At first glance, the industry’s track record of promoting women to the highest levels appears encouraging. Numerous women have risen to chief executive officer at companies including PepsiCo, Inc.; Archer Daniels Midland Co.; Mondelez International, Inc.; Land O’Lakes; The Hershey Co.; Campbell Soup Co.; Kraft Foods, Inc.; and Sara Lee Corp. during the 2000s.

But an annual study from the consultancy McKinsey & Company titled “Women in the workplace 2019” shows the industry’s apparent success rate masks a deficit of female representation at upper levels across the food manufacturing sector. Since 2015, the first year of the study, there have been improvements in female representation at senior levels across all industries. In 2019, 21 per cent, (up from 17 per cent in 2015) of c-suite executives were female among the 329 companies that participated in the survey. That figure is 16 per cent in food and beverage manufacturing. At the senior vice-president level, the gap is 26 per cent for all industries vs. 22 per cent for food and beverage.

At lower management levels, the percentage of women executives in food and beverage manufacturing is consistent with all industries. It is at the threshold of corporate leadership where the gap in female representation between food and beverage manufacturing and all other industries emerges.

Holding women back from advancement isn’t a “glass ceiling”; it’s a “broken rung” on the corporate ladder, McKinsey said.
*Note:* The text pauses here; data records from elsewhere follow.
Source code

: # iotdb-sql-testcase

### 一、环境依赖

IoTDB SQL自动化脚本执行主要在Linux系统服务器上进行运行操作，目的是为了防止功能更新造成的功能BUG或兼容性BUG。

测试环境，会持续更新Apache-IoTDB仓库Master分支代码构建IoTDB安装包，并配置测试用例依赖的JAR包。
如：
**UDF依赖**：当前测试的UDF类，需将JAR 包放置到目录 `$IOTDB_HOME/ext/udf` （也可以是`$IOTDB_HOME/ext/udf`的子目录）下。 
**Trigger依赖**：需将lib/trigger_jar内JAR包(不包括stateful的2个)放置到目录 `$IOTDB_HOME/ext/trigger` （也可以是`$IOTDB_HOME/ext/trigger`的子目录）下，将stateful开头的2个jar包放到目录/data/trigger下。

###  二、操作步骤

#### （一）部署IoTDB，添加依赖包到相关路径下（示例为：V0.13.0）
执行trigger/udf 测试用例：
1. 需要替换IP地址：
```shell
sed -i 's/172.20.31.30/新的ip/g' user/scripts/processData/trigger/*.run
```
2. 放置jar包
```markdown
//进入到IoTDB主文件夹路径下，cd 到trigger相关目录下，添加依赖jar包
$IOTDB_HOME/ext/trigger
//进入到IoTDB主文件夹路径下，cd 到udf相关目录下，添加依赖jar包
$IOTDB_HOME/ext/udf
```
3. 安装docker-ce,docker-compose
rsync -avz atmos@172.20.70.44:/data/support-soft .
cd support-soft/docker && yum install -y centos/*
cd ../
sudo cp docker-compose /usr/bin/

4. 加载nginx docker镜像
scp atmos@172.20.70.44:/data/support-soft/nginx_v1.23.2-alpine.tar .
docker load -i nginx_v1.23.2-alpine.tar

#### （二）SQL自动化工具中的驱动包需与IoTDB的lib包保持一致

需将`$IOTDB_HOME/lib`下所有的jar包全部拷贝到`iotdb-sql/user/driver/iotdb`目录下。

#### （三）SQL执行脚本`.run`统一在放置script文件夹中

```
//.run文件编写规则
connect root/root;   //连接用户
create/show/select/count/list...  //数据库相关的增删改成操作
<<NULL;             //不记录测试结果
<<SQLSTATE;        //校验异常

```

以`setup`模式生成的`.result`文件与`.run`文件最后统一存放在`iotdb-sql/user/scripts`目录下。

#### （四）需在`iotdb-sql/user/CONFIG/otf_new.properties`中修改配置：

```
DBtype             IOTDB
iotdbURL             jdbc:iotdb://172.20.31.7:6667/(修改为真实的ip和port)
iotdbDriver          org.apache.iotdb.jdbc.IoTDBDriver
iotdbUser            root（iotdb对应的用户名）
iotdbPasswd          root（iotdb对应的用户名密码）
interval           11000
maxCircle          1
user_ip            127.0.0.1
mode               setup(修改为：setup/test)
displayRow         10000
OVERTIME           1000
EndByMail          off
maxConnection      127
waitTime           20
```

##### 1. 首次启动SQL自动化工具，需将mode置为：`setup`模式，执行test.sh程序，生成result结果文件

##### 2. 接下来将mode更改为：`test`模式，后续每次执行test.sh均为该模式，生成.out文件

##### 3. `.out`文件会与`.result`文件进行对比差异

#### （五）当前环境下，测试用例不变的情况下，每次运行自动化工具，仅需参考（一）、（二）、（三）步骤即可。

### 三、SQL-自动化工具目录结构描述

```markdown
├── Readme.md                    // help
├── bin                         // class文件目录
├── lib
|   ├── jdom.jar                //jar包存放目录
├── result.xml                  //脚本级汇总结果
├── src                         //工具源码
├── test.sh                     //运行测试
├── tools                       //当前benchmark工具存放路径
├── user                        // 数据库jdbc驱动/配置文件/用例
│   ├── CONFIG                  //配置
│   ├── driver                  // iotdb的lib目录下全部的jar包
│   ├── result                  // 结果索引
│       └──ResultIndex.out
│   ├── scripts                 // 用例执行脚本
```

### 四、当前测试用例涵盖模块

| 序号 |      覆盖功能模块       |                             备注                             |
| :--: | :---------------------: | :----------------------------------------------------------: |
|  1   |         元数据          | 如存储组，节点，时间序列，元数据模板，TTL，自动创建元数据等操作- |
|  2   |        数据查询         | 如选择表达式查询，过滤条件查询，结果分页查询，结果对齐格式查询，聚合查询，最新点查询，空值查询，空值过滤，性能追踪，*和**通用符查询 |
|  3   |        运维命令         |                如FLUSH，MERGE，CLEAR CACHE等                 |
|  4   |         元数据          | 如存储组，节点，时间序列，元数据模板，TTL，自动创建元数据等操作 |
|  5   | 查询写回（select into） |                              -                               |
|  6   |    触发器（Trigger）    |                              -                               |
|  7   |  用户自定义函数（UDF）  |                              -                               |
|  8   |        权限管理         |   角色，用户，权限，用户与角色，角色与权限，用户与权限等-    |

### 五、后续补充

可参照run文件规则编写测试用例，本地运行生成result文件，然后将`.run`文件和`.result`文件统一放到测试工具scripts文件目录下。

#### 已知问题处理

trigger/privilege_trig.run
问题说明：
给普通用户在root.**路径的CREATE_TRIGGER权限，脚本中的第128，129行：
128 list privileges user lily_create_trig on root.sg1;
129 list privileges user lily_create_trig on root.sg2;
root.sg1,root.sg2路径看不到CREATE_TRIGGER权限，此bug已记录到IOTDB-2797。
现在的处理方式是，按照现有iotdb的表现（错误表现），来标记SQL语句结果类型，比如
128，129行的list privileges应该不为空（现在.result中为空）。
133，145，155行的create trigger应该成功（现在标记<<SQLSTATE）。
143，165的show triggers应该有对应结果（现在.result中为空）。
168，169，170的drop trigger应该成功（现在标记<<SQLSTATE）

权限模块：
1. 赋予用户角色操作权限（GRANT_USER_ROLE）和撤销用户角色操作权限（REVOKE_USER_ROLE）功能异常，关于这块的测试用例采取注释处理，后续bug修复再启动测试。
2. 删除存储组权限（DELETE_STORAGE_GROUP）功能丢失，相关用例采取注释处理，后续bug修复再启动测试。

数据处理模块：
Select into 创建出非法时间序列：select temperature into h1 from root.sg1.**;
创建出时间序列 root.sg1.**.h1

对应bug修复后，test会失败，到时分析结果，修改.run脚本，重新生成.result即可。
Fixing the broken rung is key to achieving greater gender diversity in management.

Yet prospects for solving the problem are remote because human resources (H.R.) leaders underestimate its scope. When surveyed, more than half of H.R. leaders said they believe their company will reach gender parity in leadership over the next 10 years. In reality, gender parity is out of reach so long as the current trends persist.

Key to getting closer to gender parity more rapidly is recognizing gender bias in the workplace, according to McKinsey. Reducing the occurrence of gender bias will require companies to set goals for placing more women into first-level management positions, requiring diverse slates for hiring and promotions, putting evaluators through unconscious bias training and establishing clear evaluation criteria.

Such recommendations are achievable if there is a firm commitment from senior leaders and if they enact policies that ensure business managers follow through. Yet the McKinsey study showed that while 73 per cent of senior leaders said they are committed to gender diversity, only 59 per cent of managers expressed a similar commitment. More troubling, 46 per cent of senior leaders said they are actively working to improve gender diversity in their companies, but only 16 per cent of managers said they are actively doing so.

These figures suggest progress has been made over the last 20 years but also highlight a gap between the stated policies of corporate senior leadership and how those policies are implemented throughout a business. Put another way, repairing the broken rung on the corporate ladder may require ensuring policies articulated by corporate leadership are implemented throughout an organization.